DE EN UA

 
                     
NEWS

15.4.2015 Ruslana für Lew-Kopelew-Preis für Frieden und Menschenrechte nominiert

Die ukrainische Sängerin Ruslana erhält den renommierten Lew-Kopelew-Preis für Frieden und Menschenrechte und wird damit erneut für ihr unermüdliches humanitäres und soziales Engagement ausgezeichnet. Das Lew-Kopelew-Forum verleiht jedes Jahr einen nicht-dotierten Preis an Personen und Projekte, die im Sinne des russisch-ukrainischen Humanisten in herausragender Weise für Völkerverständigung und Menschlichkeit tätig sind.

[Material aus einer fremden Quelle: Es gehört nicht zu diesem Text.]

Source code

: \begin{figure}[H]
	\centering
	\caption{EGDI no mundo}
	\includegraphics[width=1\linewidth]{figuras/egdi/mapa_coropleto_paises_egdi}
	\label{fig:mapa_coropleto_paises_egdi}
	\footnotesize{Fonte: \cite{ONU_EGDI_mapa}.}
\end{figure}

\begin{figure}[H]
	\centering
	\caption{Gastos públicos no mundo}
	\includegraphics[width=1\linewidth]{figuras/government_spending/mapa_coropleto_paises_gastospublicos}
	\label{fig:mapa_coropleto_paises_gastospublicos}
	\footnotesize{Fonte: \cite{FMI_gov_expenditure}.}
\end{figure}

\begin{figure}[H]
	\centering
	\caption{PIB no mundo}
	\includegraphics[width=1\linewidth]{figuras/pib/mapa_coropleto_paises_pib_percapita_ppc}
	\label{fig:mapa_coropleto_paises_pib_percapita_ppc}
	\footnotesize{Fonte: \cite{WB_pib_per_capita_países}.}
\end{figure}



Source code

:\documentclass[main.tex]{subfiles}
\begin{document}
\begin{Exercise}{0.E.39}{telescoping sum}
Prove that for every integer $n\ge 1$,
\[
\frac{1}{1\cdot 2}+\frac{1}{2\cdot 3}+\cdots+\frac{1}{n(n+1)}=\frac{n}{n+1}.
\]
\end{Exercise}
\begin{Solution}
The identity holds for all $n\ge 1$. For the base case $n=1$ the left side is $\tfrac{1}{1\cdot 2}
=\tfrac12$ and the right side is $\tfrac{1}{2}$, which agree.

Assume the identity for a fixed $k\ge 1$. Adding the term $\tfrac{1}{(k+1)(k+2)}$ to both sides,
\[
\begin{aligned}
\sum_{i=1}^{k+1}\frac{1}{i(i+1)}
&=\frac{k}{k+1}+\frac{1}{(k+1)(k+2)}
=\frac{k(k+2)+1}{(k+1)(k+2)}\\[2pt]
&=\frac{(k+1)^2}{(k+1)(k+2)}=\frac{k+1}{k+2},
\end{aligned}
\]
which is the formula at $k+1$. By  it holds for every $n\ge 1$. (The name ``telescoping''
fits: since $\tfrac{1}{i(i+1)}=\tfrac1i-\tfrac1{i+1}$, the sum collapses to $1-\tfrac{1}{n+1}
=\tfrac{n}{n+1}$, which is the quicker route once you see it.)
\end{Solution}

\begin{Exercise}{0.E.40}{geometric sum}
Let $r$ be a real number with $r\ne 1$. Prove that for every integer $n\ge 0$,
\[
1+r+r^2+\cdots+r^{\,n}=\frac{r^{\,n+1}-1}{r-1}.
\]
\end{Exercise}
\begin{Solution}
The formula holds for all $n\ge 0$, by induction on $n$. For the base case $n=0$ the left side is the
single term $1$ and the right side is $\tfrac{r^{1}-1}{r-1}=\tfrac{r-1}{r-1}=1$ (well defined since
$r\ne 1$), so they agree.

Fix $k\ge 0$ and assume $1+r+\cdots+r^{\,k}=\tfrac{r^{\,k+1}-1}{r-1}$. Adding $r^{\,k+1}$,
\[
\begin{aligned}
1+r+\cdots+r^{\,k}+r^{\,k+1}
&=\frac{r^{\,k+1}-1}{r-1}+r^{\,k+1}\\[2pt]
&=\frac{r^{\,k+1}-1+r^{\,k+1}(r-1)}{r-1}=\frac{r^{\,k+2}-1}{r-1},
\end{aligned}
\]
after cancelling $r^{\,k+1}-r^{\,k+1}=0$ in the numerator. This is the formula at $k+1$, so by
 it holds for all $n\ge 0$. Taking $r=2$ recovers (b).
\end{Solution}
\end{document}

Für Ruslana, die 2004 den Eurovision Song Contest mit „Wild Dances“ gewann, ist soziales Engagement schon immer eine besondere Herzensangelegenheit gewesen. So tourte sie mit Rocklegende Peter Maffay im Rahmen seines Begegnungen-Projekts, um Spenden für Tschernobyl-geschädigte Kinder zu sammeln. Seit Beginn der Maidan-Proteste im November 2013 in Kiew machte sie sich für einen West-Kurs, für Frieden, Demokratie und die Einheit ihres Landes stark. Monatelang motivierte und inspirierte sie die Nation für einen friedlichen Widerstand gegen das korrupte Janukowitsch-Regime und wurde so zu einer Symbolfigur der Bürgerbewegung. Bei der EU und den Regierungen der Welt – von Litauen bis Kanada – warb sie leidenschaftlich für Sanktionen gegen Russland und Unterstützung für die Ukraine. Mehrfach gelang es ihr im von den Separatisten besetzten Donetsk gefangene ukrainische Soldaten frei zu bekommen. Mit ihrer eigenen Stiftung unterstützt sie zudem Flüchtlinge aus der Ostukraine und die medizinische Versorgung verwundeter Soldaten.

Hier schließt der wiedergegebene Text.